Tag Archives: sleep problems

Federal Disability Retirement: Restorative Sleep & a New Day

For whatever evolutionary reasons, the necessity of sleep is apparent to anyone who lacks it.  On just a basic level of understanding, one assumes that the extent and level of daily activities results in the corresponding necessity of one’s sleep pattern; but one sees certain individuals do next to nothing, who seem to need a vast amount of sleep, and conversely, those who expend a tremendous level of energy who seem to thrive on minimal periods of somnolence.

The necessity of sleeping is a given; when interrupted patterns occur, and identifiable sleep disorders intervene, including insomnia and sleep apnea, then we begin to recognize the differentiation between mere ‘sleep’ and the concept of ‘restorative sleep’.  The former is simply the state that one finds one in; it is the latter which is the more meaningful state.

Whether because of chronic pain which, throughout the period of attempted sleep, interrupts the pattern of relief sought through sleep; or severe psychiatric conditions which require lengthy periods of quietude; mere sleeping does not necessarily result in the state sought — of restorative sleep, in order to wake up to a “new day”.  Without that level of restorative sleep, the human mind and body is unable to perform at the peak level which must be attained, in order to thrive in the technologically challenging work environment of modern day.

For the Federal and Postal Worker who must face such a challenge daily, where one’s medical condition begins to impact the ability to perform all of the essential elements of one’s job, consideration must be given to filing for Federal Disability Retirement benefits through the U.S. Office of Personnel Management.  Whether under FERS or CSRS, Federal Disability Retirement allows for the Federal or Postal Worker to enter into a period of interlude in order to attain that sought-after restorative sleep.
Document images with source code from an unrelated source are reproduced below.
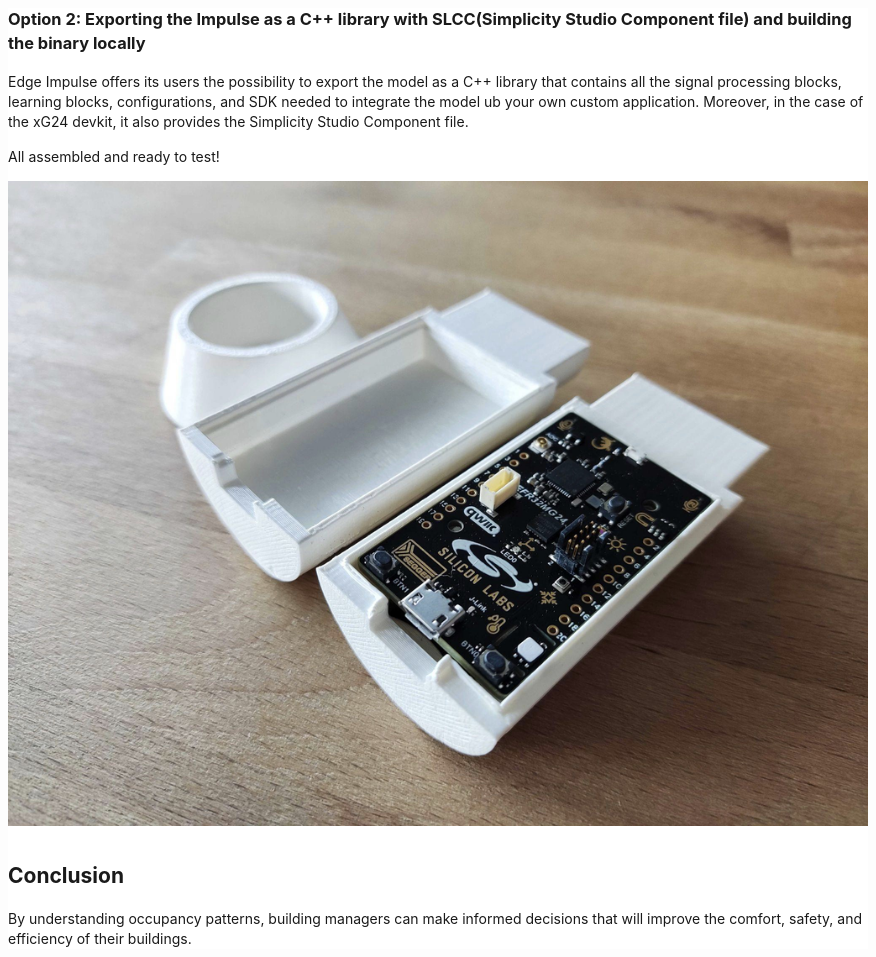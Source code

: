 ### Option 2: Exporting the Impulse as a C++ library with SLCC(Simplicity Studio Component file) and building the binary locally

Edge Impulse offers its users the possibility to export the model as a C++ library that contains all the signal processing blocks, learning blocks, configurations, and SDK needed to integrate the model ub your own custom application. Moreover, in the case of the xG24 devkit, it also provides the Simplicity Studio Component file.

All assembled and ready to test!

![](.gitbook/assets/occupancy-sensing-with-silabs/intro-2.jpg)

## Conclusion

By understanding occupancy patterns, building managers can make informed decisions that will improve the comfort, safety, and efficiency of their buildings.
The respite from the turmoil of work and responsibilities is often the recipe needed, and until the Federal or Postal Worker acknowledges the need, that proverbial “new day” may never arrive, and one may find that sleep is not a friend of the night, but an adversary to be battled within the darkness of one’s mind.

Sincerely,

Robert R. McGill, Esquire

Federal and Postal Disability Retirement: Those “Second-Class” Medical Conditions

We all know what the “Second-Class” medical conditions are:  Fibromyalgia, Chronic Fatigue Syndrome, Diffuse Pain, Chemical Sensitivity issues, etc.  To some extent, such medical conditions have always been a paradigm of a society — at one time, one could argue that all psychiatric conditions were treated in a similar manner:  accepted at some level as a medical condition, but stigmatized as somehow being less than legitimate.

In a Federal Disability Retirement application under FERS or CSRS, it is patently obvious that the Office of Personnel Management treats certain medical conditions as “second-class” conditions.  They often deny such cases at the initial stage of the process, and unless you point out a compendium of established case-law authorities, OPM will often get away with their groundless assertions.

Words matter, and which words and arguments are chosen to rebut the Office of Personnel Management matters much in a Federal Disability Retirement case.  Such medical conditions are not second-class medical conditions, and OPM should not be allowed to treat them as such.

Sincerely,

Robert R. McGill, Esquire

OPM Disability Retirement: The Case of Fibromyalgia

Fibromyalgia is one of those medical conditions that the Office of Personnel Management systematically “targets” as a condition which is prima facie “suspect”. This is despite the fact that there are cases which implicitly “admonish” OPM from engaging in the type of arbitrary reasoning of denying a disability retirement application because they “believe” that “no objective medical evidence” has been submitted, or that the “pain” experienced (diffuse as it might be) is merely “subjective”, or that the chronicity of the pain merely “waxes and wanes”, and a host of multiple other unfounded reasonings. Yet, cases have already placed a clear boundary around such arbitrary and capricious reasonings.

A case in point, of course, is Vanieken-Ryals v. OPM, a U.S. Court of Appeals for the Federal Circuit case, decided on November 26, 2007. In that case, it clearly circumscribes the fact that OPM can no longer make the argument that an Applicant’s disability retirement application contains “insufficient medical evidence” because of its lack of “objective medical evidence”. This is because there is no statute or regulation which “imposes such a requirement” that “objective” medical evidence is required to prove disability. As long as the treating doctor of the disability retirement applicant utilizes “established diagnostic criteria” and applies modalities of treatment which are “consistent with ‘generally accepted professional standards'”, then the application is eligible for consideration. Further, the Court went on to state that it is “legal error for either agency (OPM or the MSPB) to reject submitted medical evidence as entitled to no probative weight at all solely because it lacks so-called ‘objective’ measures such as laboratory tests.” Statues are passed for a reason: to be followed by agencies. Judges render decisions for a reason: for agencies to follow. Often, however, agencies lag behind statutes and judicial decisions. It is up the an applicant — and his or her attorney — to make sure that OPM follows the law.